To do ▸
Where the records below show the word "looking" in a line, please copy that line.

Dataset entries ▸
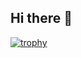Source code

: ## Hi there 👋

[![trophy](https://github-profile-trophy.vercel.app/?username=eliyas-wubie)](https://github.com/ryo-ma/github-profile-trophy)
<!--
**Eliyas-Wubie/Eliyas-Wubie** is a ✨ _special_ ✨ repository because its `README.md` (this file) appears on your GitHub profile.

Here are some ideas to get you started:

🔭 I’m currently working on ... XDR solution, and cybersecurity tools
- 🌱 I’m currently learning ... Fullstack, C++, Python, Scripting
- 👯 I’m looking to collaborate on ...
- 🤔 I’m looking for help with ...
- 💬 Ask me about ... Anything
- 📫 How to reach me: ...
- 😄 Pronouns: ... 
- ⚡ Fun fact: ...
-->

Solved problem ▸
- 👯 I’m looking to collaborate on ...
- 🤔 I’m looking for help with ...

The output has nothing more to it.